19

I'm trying to get case folding to be consistent between three languages (C++, Python and Golang) because I need to be able to check if a string matches the one saved no matter the language.

An example problematic word is the German word "grüßen" which in uppercase is "GRÜSSEN" (Note the 'ß' becomes two characters as 'SS').
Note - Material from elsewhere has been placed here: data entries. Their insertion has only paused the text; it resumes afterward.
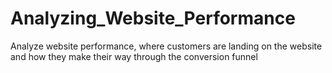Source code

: # Analyzing_Website_Performance
Analyze website performance, where customers are landing on the
website and how they make their way through the conversion
funnel
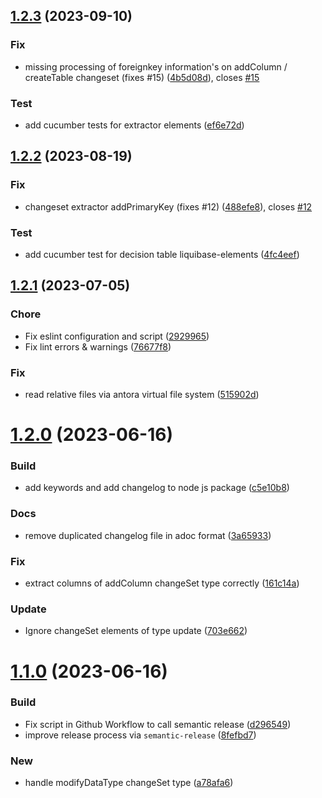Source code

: ## [1.2.3](https://github.com/uniqueck/asciidoctor-liquibase/compare/v1.2.2...v1.2.3) (2023-09-10)


### Fix

* missing processing of foreignkey information's on addColumn / createTable changeset (fixes #15) ([4b5d08d](https://github.com/uniqueck/asciidoctor-liquibase/commit/4b5d08d70476895b6c4e4d87ddb050d826a078d4)), closes [#15](https://github.com/uniqueck/asciidoctor-liquibase/issues/15)

### Test

* add cucumber tests for extractor elements ([ef6e72d](https://github.com/uniqueck/asciidoctor-liquibase/commit/ef6e72dedfd1a27866f6034396a6bf75afbef8fa))

## [1.2.2](https://github.com/uniqueck/asciidoctor-liquibase/compare/v1.2.1...v1.2.2) (2023-08-19)


### Fix

* changeset extractor addPrimaryKey (fixes #12) ([488efe8](https://github.com/uniqueck/asciidoctor-liquibase/commit/488efe8049454b0e09798cdbac220d00a472f867)), closes [#12](https://github.com/uniqueck/asciidoctor-liquibase/issues/12)

### Test

* add cucumber test for decision table liquibase-elements ([4fc4eef](https://github.com/uniqueck/asciidoctor-liquibase/commit/4fc4eef34439a0bac19804589f7fa193d983b105))

## [1.2.1](https://github.com/uniqueck/asciidoctor-liquibase/compare/v1.2.0...v1.2.1) (2023-07-05)


### Chore

* Fix eslint configuration and script ([2929965](https://github.com/uniqueck/asciidoctor-liquibase/commit/292996506f8233aca747224005aa66700d636008))
* Fix lint errors & warnings ([76677f8](https://github.com/uniqueck/asciidoctor-liquibase/commit/76677f8bb22ed80aaf39efb335ff5f1e29235e80))

### Fix

* read relative files via antora virtual file system ([515902d](https://github.com/uniqueck/asciidoctor-liquibase/commit/515902d264995302aa5f79521f06b4ee5780a6d1))

# [1.2.0](https://github.com/uniqueck/asciidoctor-liquibase/compare/v1.1.0...v1.2.0) (2023-06-16)


### Build

* add keywords and add changelog to node js package ([c5e10b8](https://github.com/uniqueck/asciidoctor-liquibase/commit/c5e10b85f513b959f741f9e6d1e1689bf3d4a01c))

### Docs

* remove duplicated changelog file in adoc format ([3a65933](https://github.com/uniqueck/asciidoctor-liquibase/commit/3a6593328cd20887385fc854148ee97a321e8314))

### Fix

* extract columns of addColumn changeSet type correctly ([161c14a](https://github.com/uniqueck/asciidoctor-liquibase/commit/161c14a552efc0a09d8228c8f9cafdf3353007f2))

### Update

* Ignore changeSet elements of type update ([703e662](https://github.com/uniqueck/asciidoctor-liquibase/commit/703e6627d828dc582000472e2f0197debc68e9c0))

# [1.1.0](https://github.com/uniqueck/asciidoctor-liquibase/compare/v1.0.1...v1.1.0) (2023-06-16)


### Build

* Fix script in Github Workflow to call semantic release ([d296549](https://github.com/uniqueck/asciidoctor-liquibase/commit/d2965495fe9b717abe5b739ec874cc983e146e05))
* improve release process via `semantic-release` ([8fefbd7](https://github.com/uniqueck/asciidoctor-liquibase/commit/8fefbd7bec6ec46d2a716b263fe5e33ea3cdf51b))

### New

* handle modifyDataType changeSet type ([a78afa6](https://github.com/uniqueck/asciidoctor-liquibase/commit/a78afa6bbcdc4fbc8ad03d8e038e917ff2a878fa))
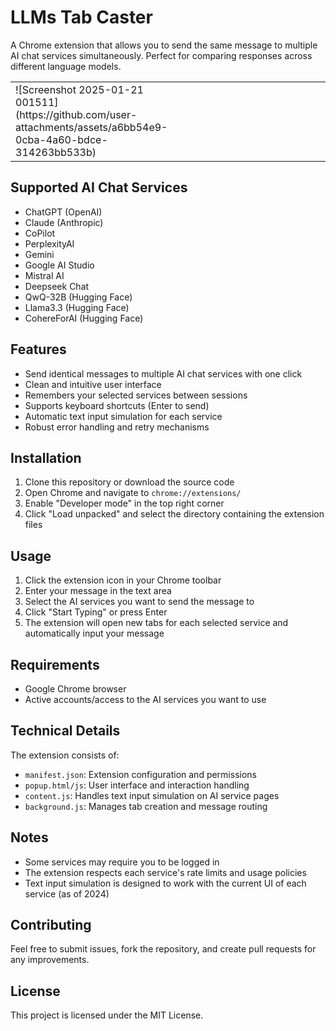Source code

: # LLMs Tab Caster

A Chrome extension that allows you to send the same message to multiple AI chat services simultaneously. Perfect for comparing responses across different language models.


<table>
<tr>
<td width="50%">
![Screenshot 2025-01-21 001511](https://github.com/user-attachments/assets/a6bb54e9-0cba-4a60-bdce-314263bb533b)


</td>
<td width="50%">


</td>
</tr>
</table>

## Supported AI Chat Services

- ChatGPT (OpenAI)
- Claude (Anthropic)
- CoPilot
- PerplexityAI
- Gemini
- Google AI Studio
- Mistral AI
- Deepseek Chat
- QwQ-32B (Hugging Face)
- Llama3.3 (Hugging Face)
- CohereForAI (Hugging Face)

## Features

- Send identical messages to multiple AI chat services with one click
- Clean and intuitive user interface
- Remembers your selected services between sessions
- Supports keyboard shortcuts (Enter to send)
- Automatic text input simulation for each service
- Robust error handling and retry mechanisms

## Installation

1. Clone this repository or download the source code
2. Open Chrome and navigate to `chrome://extensions/`
3. Enable "Developer mode" in the top right corner
4. Click "Load unpacked" and select the directory containing the extension files

## Usage

1. Click the extension icon in your Chrome toolbar
2. Enter your message in the text area
3. Select the AI services you want to send the message to
4. Click "Start Typing" or press Enter
5. The extension will open new tabs for each selected service and automatically input your message

## Requirements

- Google Chrome browser
- Active accounts/access to the AI services you want to use

## Technical Details

The extension consists of:
- `manifest.json`: Extension configuration and permissions
- `popup.html/js`: User interface and interaction handling
- `content.js`: Handles text input simulation on AI service pages
- `background.js`: Manages tab creation and message routing

## Notes

- Some services may require you to be logged in
- The extension respects each service's rate limits and usage policies
- Text input simulation is designed to work with the current UI of each service (as of 2024)

## Contributing

Feel free to submit issues, fork the repository, and create pull requests for any improvements.

## License

This project is licensed under the MIT License. 
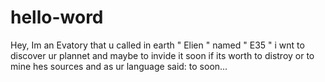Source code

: # hello-word

Hey,
Im an Evatory that u called in earth " Elien " named " E35 "
i wnt to discover ur plannet and maybe to invide it soon if its worth to distroy or to mine hes sources
and as ur language said:
to soon...
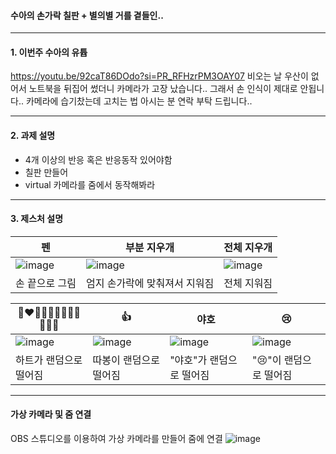 #### 수아의 손가락 칠판 + 별의별 거를 곁들인..
---

#### 1. 이번주 수아의 유튭
https://youtu.be/92caT86DOdo?si=PR_RFHzrPM3OAY07
비오는 날 우산이 없어서 노트북을 뒤집어 썼더니 카메라가 고장 났습니다.. 그래서 손 인식이 제대로 안됩니다.. 카메라에 습기찼는데 고치는 법 아시는 분 연락 부탁 드립니다..

---
#### 2. 과제 설명
- 4개 이상의 반응 혹은 반응동작 있어야함
- 칠판 만들어
- virtual 카메라를 줌에서 동작해봐라

---
#### 3. 제스처 설명
|펜|부분 지우개|전체 지우개|
|---|-----|------|
|![image](https://github.com/user-attachments/assets/79ff0e96-e382-4dee-aac9-17c46d4771d5)|![image](https://github.com/user-attachments/assets/5b9b0a4d-521a-461d-b332-b82591c69ee0)|![image](https://github.com/user-attachments/assets/3f32b085-c9d2-4c9b-b1a9-9716d79b8cd8)|
|손 끝으로 그림|엄지 손가락에 맞춰져서 지워짐|전체 지워짐|

|🩷❤🧡💛💜💙🩵💚🖤🩶🤍🤎|👍|야호|😢|
|-----|-----------|------|--------|
|![image](https://github.com/user-attachments/assets/aebc11d7-e9bb-453c-a116-82fb1bd7f381)|![image](https://github.com/user-attachments/assets/cb7eec9f-b6f4-425a-908a-71f27126eb43)|![image](https://github.com/user-attachments/assets/4ea6afc3-8bae-46bd-9782-ad3b1b2f2ff8)|![image](https://github.com/user-attachments/assets/1a4286f3-af3b-4aa6-9c84-054daa40e003)|
|하트가 랜덤으로 떨어짐|따봉이 랜덤으로 떨어짐|"야호"가 랜덤으로 떨어짐|"😢"이 랜덤으로 떨어짐|

---
#### 가상 카메라 및 줌 연결

OBS 스튜디오를 이용하여 가상 카메라를 만들어 줌에 연결
![image](https://github.com/user-attachments/assets/bff469b3-a6f0-4792-8f8c-480ae107b352)




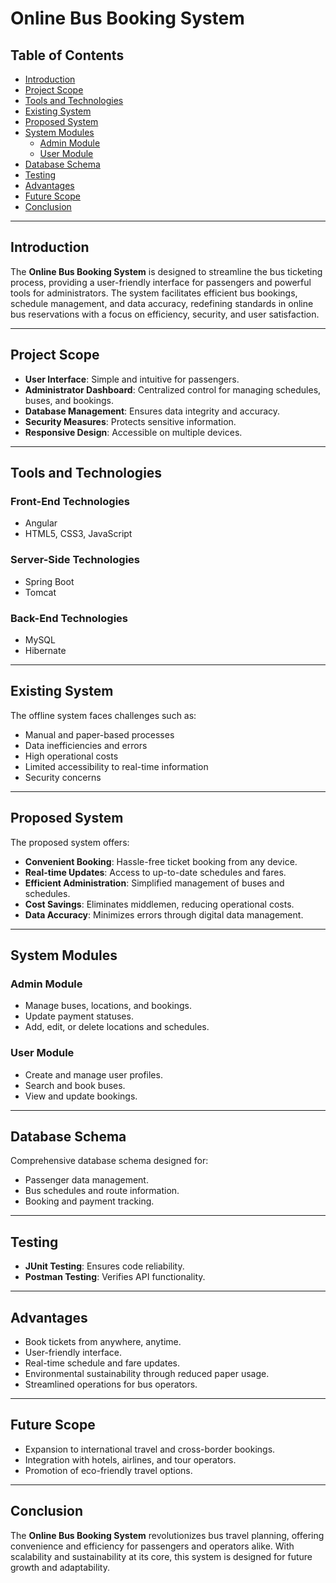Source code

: # Online Bus Booking System

## Table of Contents
- [Introduction](#introduction)
- [Project Scope](#project-scope)
- [Tools and Technologies](#tools-and-technologies)
- [Existing System](#existing-system)
- [Proposed System](#proposed-system)
- [System Modules](#system-modules)
  - [Admin Module](#admin-module)
  - [User Module](#user-module)
- [Database Schema](#database-schema)
- [Testing](#testing)
- [Advantages](#advantages)
- [Future Scope](#future-scope)
- [Conclusion](#conclusion)

---

## Introduction
The **Online Bus Booking System** is designed to streamline the bus ticketing process, providing a user-friendly interface for passengers and powerful tools for administrators. The system facilitates efficient bus bookings, schedule management, and data accuracy, redefining standards in online bus reservations with a focus on efficiency, security, and user satisfaction.

---

## Project Scope
- **User Interface**: Simple and intuitive for passengers.
- **Administrator Dashboard**: Centralized control for managing schedules, buses, and bookings.
- **Database Management**: Ensures data integrity and accuracy.
- **Security Measures**: Protects sensitive information.
- **Responsive Design**: Accessible on multiple devices.

---

## Tools and Technologies
### Front-End Technologies
- Angular
- HTML5, CSS3, JavaScript

### Server-Side Technologies
- Spring Boot
- Tomcat

### Back-End Technologies
- MySQL
- Hibernate

---

## Existing System
The offline system faces challenges such as:
- Manual and paper-based processes
- Data inefficiencies and errors
- High operational costs
- Limited accessibility to real-time information
- Security concerns

---

## Proposed System
The proposed system offers:
- **Convenient Booking**: Hassle-free ticket booking from any device.
- **Real-time Updates**: Access to up-to-date schedules and fares.
- **Efficient Administration**: Simplified management of buses and schedules.
- **Cost Savings**: Eliminates middlemen, reducing operational costs.
- **Data Accuracy**: Minimizes errors through digital data management.

---

## System Modules

### Admin Module
- Manage buses, locations, and bookings.
- Update payment statuses.
- Add, edit, or delete locations and schedules.

### User Module
- Create and manage user profiles.
- Search and book buses.
- View and update bookings.

---

## Database Schema
Comprehensive database schema designed for:
- Passenger data management.
- Bus schedules and route information.
- Booking and payment tracking.

---

## Testing
- **JUnit Testing**: Ensures code reliability.
- **Postman Testing**: Verifies API functionality.

---

## Advantages
- Book tickets from anywhere, anytime.
- User-friendly interface.
- Real-time schedule and fare updates.
- Environmental sustainability through reduced paper usage.
- Streamlined operations for bus operators.

---

## Future Scope
- Expansion to international travel and cross-border bookings.
- Integration with hotels, airlines, and tour operators.
- Promotion of eco-friendly travel options.

---

## Conclusion
The **Online Bus Booking System** revolutionizes bus travel planning, offering convenience and efficiency for passengers and operators alike. With scalability and sustainability at its core, this system is designed for future growth and adaptability.

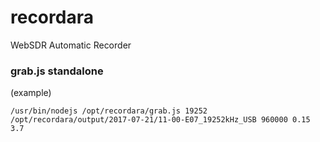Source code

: recordara
=========

WebSDR Automatic Recorder


### grab.js standalone

(example)

    /usr/bin/nodejs /opt/recordara/grab.js 19252 /opt/recordara/output/2017-07-21/11-00-E07_19252kHz_USB 960000 0.15 3.7
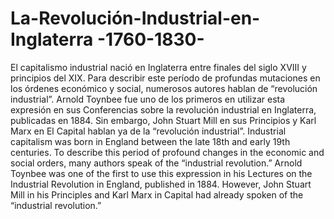 # La-Revolución-Industrial-en-Inglaterra -1760-1830-
El capitalismo industrial nació en Inglaterra entre finales del siglo XVIII y principios del XIX. Para describir este período de profundas mutaciones en los órdenes económico y social, numerosos autores hablan de “revolución industrial”. Arnold Toynbee fue uno de los primeros en utilizar esta expresión en sus Conferencias sobre la revolución industrial en Inglaterra, publicadas en 1884. Sin embargo, John Stuart Mill en sus Principios y Karl Marx en El Capital hablan ya de la “revolución industrial”. 
Industrial capitalism was born in England between the late 18th and early 19th centuries. To describe this period of profound changes in the economic and social orders, many authors speak of the “industrial revolution.” Arnold Toynbee was one of the first to use this expression in his Lectures on the Industrial Revolution in England, published in 1884. However, John Stuart Mill in his Principles and Karl Marx in Capital had already spoken of the “industrial revolution.”

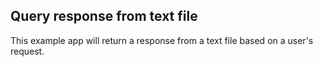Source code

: ## Query response from text file

This example app will return a response from a text file based on a user's request.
Is there some way to do this that I'm missing, or does this bug at the end of unicode's documentation apply to all usages of text conversion in golang? If so, what are my options for case folding other than writing it in cgo?

Shawn Blakesley
  • 1,743
  • 1
  • 17
  • 33
  • Given golang implements the capitalisation function as `func to(_case int, r rune, caseRange []CaseRange) rune {` is it even possible to return multiple rules at all. – zerkms Mar 28 '17 at 03:23
  • Yeah, that's what I'm trying to get at. There are languages where one "rune" can become two through case folding / capitalization, so there should be a way to handle such a thing in golang. – Shawn Blakesley Mar 28 '17 at 03:31
  • 1
    If you end up creating an issue could you please post a link here (since I don't think there is something there to properly convert it) – zerkms Mar 28 '17 at 03:32
  • Will do. I just didn't want to create an issue until I had done more research / reached out for help. – Shawn Blakesley Mar 28 '17 at 03:33
  • 1
    Interesting, and kinda relevant: http://www.unicode.org/Public/UCD/latest/ucd/CaseFolding.txt full case folding are the tricky unicode codepoints (and won't work in Go) – zerkms Mar 28 '17 at 03:40
  • 4
    Not in the core: please look at what [golang.org/x/text](https://godoc.org/golang.org/x/text) can do for you. – kostix Mar 28 '17 at 04:17
  • Awesome! Thanks kostix. If you turn that into an answer I will accept it. Basically using `import "golang.org/x/text/cases"` I can do `c := cases.Fold()` then `c.String("grüßen")` and it works. – Shawn Blakesley Mar 28 '17 at 04:32

1 Answers1

10

Advanced (Unicode-enabled) text processing is not part of the Go stdlib,¹ and exists in the form of a host of ("blessed") third-party packages under the golang.org/x/text/ umbrella.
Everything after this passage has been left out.